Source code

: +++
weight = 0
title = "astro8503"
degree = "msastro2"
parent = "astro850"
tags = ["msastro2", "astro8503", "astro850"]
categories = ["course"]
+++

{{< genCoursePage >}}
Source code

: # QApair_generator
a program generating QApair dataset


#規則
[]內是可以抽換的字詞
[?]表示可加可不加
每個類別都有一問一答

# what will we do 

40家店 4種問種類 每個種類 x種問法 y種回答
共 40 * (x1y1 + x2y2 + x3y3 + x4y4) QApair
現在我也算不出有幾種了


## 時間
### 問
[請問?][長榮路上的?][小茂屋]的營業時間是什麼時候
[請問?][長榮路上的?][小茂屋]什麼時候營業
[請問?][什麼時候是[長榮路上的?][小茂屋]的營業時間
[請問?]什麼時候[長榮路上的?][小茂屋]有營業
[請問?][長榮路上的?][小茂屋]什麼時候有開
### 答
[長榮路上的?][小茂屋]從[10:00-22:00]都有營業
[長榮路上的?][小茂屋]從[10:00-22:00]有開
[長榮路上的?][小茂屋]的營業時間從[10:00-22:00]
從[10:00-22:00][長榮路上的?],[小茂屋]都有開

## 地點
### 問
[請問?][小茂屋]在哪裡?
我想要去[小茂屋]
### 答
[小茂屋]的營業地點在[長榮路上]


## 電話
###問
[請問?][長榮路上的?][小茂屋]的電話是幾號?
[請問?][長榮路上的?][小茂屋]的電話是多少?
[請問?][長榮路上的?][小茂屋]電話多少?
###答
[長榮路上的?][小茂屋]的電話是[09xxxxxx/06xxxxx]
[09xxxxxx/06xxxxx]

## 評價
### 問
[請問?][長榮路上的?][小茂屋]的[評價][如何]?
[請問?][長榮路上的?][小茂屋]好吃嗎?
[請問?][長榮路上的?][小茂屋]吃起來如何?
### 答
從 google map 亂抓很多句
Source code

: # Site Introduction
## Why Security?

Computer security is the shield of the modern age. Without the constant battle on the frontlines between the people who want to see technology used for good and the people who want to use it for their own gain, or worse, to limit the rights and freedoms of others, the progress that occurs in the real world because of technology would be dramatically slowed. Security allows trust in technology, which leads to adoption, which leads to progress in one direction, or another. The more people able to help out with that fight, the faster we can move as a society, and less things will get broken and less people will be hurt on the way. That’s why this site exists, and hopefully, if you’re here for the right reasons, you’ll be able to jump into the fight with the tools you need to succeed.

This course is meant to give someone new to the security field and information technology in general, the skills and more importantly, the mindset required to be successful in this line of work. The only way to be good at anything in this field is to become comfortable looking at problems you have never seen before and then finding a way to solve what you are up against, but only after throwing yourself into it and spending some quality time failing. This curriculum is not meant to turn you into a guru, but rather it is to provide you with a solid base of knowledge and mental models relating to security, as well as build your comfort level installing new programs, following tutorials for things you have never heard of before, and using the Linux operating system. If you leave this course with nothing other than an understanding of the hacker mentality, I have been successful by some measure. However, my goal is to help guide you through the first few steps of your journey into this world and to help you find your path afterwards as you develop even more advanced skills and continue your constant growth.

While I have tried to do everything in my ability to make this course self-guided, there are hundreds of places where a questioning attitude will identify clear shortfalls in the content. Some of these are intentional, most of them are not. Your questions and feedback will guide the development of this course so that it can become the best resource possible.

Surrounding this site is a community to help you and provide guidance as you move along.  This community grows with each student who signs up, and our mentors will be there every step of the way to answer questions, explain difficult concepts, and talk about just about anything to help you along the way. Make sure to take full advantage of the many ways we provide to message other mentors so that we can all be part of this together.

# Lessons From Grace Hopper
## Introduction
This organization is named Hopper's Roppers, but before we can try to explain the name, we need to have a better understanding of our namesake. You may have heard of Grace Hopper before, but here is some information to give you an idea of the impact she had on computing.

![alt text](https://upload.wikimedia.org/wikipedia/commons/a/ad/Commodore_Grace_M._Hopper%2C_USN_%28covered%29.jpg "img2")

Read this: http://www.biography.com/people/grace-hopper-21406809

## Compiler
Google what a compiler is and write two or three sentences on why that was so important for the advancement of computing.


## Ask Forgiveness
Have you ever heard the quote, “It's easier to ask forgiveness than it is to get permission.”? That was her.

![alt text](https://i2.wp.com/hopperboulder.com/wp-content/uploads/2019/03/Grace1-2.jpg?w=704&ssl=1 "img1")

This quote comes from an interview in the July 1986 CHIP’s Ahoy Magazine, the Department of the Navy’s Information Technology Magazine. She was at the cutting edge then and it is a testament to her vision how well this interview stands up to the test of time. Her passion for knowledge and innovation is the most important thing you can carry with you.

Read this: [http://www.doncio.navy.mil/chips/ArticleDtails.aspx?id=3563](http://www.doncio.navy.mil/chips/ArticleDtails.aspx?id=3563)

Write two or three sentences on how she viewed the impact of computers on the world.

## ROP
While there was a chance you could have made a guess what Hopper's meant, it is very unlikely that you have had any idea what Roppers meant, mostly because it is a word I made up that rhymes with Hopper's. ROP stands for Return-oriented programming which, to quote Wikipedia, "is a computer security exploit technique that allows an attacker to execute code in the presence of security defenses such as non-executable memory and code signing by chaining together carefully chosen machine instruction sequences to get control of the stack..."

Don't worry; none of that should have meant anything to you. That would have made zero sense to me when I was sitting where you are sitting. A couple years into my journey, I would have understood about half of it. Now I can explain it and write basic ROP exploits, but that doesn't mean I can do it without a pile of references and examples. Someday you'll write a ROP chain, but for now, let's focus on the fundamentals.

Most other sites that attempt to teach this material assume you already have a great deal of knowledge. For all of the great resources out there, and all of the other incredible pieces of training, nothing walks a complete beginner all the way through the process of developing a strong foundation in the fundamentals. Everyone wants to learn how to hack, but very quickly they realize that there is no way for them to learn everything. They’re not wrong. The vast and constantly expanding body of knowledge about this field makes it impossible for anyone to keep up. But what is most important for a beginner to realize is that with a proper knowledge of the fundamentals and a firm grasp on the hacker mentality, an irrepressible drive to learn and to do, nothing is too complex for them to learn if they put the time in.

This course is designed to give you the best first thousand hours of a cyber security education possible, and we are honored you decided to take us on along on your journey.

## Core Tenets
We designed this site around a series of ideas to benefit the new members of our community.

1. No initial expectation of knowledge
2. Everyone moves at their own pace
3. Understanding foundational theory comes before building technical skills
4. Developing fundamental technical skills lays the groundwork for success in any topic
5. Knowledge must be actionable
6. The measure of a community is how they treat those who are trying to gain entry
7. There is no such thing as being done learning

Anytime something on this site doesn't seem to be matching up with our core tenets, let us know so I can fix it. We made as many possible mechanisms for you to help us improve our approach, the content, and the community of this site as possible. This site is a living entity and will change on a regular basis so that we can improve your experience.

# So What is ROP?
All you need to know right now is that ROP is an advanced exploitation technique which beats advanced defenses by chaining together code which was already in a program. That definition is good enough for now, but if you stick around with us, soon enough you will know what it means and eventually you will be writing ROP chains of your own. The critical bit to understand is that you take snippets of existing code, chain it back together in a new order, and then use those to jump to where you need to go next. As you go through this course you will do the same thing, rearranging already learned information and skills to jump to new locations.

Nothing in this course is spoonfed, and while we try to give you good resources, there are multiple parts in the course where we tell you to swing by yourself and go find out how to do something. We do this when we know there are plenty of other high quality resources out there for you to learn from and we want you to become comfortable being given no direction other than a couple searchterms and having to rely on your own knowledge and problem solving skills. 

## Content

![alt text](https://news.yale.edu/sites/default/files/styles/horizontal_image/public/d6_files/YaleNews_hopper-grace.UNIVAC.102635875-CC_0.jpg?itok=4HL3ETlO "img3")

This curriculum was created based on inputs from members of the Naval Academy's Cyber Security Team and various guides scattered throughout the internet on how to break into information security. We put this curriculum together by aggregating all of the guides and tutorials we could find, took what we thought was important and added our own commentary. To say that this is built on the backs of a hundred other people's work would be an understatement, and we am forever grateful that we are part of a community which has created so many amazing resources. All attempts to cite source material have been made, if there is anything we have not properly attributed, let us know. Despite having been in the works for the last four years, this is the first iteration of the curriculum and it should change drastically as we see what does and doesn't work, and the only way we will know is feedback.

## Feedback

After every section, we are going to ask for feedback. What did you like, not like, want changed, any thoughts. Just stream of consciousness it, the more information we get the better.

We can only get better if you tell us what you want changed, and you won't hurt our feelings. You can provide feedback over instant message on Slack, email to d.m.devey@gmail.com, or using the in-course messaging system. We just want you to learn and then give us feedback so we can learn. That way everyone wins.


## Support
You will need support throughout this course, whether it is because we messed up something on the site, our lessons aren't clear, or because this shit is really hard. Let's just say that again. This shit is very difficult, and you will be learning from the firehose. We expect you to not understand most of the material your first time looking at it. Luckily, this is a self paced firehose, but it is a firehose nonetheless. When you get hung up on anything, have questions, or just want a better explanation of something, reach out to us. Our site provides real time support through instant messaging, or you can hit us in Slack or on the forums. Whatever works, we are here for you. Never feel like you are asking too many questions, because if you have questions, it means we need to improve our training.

━━━━━━━━━━━━━━━━━━━━

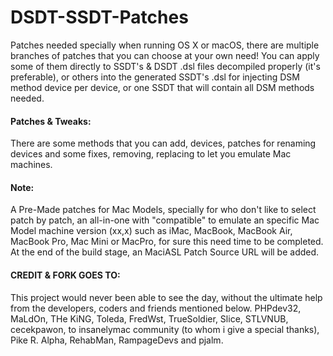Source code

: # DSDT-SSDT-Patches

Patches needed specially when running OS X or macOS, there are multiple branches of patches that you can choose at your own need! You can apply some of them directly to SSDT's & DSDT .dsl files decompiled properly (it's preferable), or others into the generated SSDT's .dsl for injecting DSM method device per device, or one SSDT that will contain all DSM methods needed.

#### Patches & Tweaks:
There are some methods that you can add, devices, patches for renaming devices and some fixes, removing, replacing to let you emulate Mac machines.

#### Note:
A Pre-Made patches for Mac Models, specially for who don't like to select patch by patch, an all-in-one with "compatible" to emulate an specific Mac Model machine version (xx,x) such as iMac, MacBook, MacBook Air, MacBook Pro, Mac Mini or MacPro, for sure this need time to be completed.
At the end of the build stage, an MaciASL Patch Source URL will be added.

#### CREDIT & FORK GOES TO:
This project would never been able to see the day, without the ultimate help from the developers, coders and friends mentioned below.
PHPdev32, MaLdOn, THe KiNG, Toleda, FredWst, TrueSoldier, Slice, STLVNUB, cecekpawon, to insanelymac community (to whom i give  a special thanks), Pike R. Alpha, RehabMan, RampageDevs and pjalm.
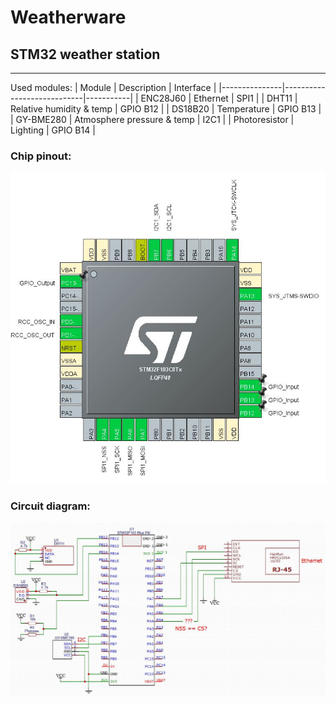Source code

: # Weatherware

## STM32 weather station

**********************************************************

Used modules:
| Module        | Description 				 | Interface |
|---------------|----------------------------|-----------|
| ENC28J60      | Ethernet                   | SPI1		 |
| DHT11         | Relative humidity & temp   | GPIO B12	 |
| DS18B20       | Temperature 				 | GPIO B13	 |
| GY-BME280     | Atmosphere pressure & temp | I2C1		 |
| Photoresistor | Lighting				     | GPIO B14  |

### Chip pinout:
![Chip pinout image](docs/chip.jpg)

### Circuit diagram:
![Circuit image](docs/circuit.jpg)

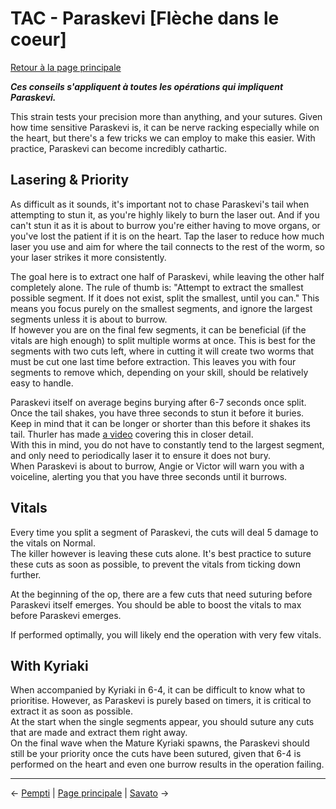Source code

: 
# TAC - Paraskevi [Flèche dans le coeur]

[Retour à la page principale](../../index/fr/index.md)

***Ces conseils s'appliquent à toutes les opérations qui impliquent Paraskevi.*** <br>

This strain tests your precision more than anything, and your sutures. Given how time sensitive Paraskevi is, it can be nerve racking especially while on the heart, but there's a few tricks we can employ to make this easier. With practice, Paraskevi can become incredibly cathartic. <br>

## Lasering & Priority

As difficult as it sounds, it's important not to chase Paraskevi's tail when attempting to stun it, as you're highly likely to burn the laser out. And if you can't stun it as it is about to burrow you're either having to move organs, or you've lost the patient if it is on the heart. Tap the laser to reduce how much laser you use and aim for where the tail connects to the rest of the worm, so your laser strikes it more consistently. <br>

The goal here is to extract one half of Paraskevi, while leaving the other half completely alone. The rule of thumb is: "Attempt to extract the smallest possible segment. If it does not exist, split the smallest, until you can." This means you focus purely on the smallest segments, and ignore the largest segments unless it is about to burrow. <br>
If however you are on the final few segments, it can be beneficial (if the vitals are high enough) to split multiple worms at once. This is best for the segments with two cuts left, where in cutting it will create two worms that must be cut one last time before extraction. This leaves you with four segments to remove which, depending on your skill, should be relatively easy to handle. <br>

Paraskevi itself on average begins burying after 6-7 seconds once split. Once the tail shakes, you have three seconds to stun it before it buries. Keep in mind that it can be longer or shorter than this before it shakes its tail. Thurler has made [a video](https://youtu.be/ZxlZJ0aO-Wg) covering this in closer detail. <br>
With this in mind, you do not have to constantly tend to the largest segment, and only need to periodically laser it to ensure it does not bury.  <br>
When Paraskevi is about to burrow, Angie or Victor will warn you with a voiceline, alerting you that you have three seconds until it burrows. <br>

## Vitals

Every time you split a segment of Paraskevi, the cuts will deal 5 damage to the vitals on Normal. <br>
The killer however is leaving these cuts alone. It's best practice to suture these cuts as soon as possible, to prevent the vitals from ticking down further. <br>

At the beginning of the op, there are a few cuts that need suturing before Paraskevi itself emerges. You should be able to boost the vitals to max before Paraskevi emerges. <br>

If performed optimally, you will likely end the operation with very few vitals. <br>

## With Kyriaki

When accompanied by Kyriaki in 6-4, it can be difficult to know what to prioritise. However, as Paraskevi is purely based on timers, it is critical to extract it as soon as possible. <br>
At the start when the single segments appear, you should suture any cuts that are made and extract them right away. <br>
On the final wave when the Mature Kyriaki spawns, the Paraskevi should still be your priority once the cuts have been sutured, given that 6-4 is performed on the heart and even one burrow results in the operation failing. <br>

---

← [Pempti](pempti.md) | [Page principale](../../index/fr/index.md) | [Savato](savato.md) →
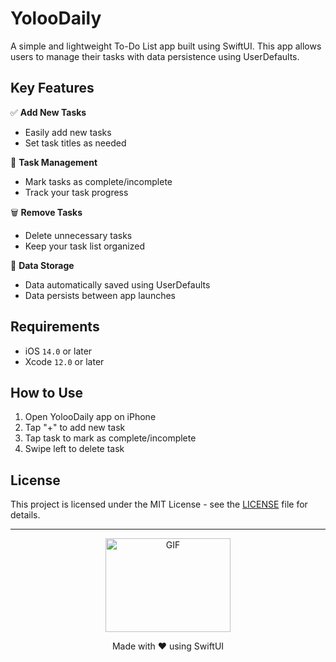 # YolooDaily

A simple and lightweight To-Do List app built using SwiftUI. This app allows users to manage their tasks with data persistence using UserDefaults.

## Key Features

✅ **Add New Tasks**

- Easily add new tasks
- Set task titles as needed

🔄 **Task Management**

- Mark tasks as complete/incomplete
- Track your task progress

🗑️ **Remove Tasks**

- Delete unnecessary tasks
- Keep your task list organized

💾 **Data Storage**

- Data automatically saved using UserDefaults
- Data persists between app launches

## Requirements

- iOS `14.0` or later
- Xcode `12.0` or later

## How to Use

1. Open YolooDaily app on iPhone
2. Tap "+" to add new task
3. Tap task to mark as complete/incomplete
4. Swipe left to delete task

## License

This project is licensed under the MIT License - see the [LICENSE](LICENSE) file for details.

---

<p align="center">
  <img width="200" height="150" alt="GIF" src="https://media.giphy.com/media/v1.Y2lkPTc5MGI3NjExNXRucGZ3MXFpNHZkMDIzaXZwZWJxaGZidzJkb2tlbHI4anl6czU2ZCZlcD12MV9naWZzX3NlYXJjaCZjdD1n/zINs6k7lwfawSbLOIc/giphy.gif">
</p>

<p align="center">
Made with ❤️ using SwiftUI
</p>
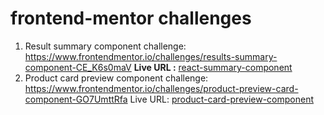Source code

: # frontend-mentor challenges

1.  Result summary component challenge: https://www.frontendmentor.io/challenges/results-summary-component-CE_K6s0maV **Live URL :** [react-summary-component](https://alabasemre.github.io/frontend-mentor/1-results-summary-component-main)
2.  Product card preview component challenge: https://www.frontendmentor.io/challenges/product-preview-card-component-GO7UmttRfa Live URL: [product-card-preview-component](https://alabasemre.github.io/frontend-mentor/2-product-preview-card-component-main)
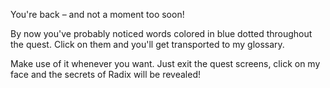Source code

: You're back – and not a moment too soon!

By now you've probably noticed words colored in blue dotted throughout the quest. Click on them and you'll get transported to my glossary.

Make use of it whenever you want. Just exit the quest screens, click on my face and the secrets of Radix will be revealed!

━━━━━━━━━━━━━━━━━━━━

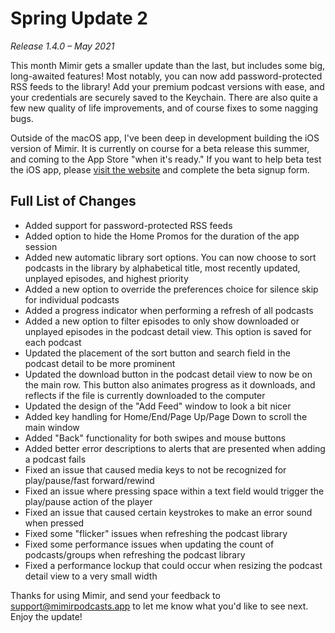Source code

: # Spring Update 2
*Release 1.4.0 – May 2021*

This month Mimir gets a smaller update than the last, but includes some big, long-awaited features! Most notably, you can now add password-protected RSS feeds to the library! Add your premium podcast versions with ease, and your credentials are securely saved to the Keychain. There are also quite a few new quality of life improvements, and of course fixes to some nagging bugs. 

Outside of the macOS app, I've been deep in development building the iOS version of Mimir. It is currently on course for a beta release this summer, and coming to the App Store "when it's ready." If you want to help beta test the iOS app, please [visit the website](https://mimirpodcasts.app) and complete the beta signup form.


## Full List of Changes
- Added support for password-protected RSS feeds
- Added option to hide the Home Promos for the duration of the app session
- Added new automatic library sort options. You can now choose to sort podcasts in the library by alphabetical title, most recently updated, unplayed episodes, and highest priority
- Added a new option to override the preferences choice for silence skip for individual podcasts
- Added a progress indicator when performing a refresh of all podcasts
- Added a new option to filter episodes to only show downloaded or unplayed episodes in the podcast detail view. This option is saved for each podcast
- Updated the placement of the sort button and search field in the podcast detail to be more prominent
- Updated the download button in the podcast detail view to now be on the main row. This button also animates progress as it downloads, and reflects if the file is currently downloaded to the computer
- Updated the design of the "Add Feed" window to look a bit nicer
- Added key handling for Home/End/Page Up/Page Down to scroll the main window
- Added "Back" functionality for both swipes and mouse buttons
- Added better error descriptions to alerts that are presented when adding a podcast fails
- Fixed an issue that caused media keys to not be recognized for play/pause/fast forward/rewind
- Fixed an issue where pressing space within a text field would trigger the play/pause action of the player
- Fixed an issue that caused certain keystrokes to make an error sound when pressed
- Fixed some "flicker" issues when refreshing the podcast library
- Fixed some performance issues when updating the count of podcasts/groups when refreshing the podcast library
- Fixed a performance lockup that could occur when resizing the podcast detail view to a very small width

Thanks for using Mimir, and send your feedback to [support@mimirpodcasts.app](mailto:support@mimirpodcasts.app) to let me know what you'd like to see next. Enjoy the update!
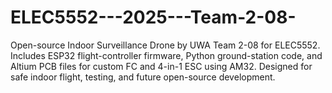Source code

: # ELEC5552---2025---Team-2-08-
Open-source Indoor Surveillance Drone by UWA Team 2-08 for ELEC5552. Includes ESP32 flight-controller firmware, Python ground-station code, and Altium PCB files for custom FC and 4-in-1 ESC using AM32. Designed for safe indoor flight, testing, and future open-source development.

━━━━━━━━━━━━━━━━━━━━

_Work to be completed_
Among the entries above, locate the lines containing "## Why Security?" and "This course is meant", and transcribe exactly those two lines and all lines between.

_Answer to this exercise_
## Why Security?

Computer security is the shield of the modern age. Without the constant battle on the frontlines between the people who want to see technology used for good and the people who want to use it for their own gain, or worse, to limit the rights and freedoms of others, the progress that occurs in the real world because of technology would be dramatically slowed. Security allows trust in technology, which leads to adoption, which leads to progress in one direction, or another. The more people able to help out with that fight, the faster we can move as a society, and less things will get broken and less people will be hurt on the way. That’s why this site exists, and hopefully, if you’re here for the right reasons, you’ll be able to jump into the fight with the tools you need to succeed.

This course is meant to give someone new to the security field and information technology in general, the skills and more importantly, the mindset required to be successful in this line of work. The only way to be good at anything in this field is to become comfortable looking at problems you have never seen before and then finding a way to solve what you are up against, but only after throwing yourself into it and spending some quality time failing. This curriculum is not meant to turn you into a guru, but rather it is to provide you with a solid base of knowledge and mental models relating to security, as well as build your comfort level installing new programs, following tutorials for things you have never heard of before, and using the Linux operating system. If you leave this course with nothing other than an understanding of the hacker mentality, I have been successful by some measure. However, my goal is to help guide you through the first few steps of your journey into this world and to help you find your path afterwards as you develop even more advanced skills and continue your constant growth.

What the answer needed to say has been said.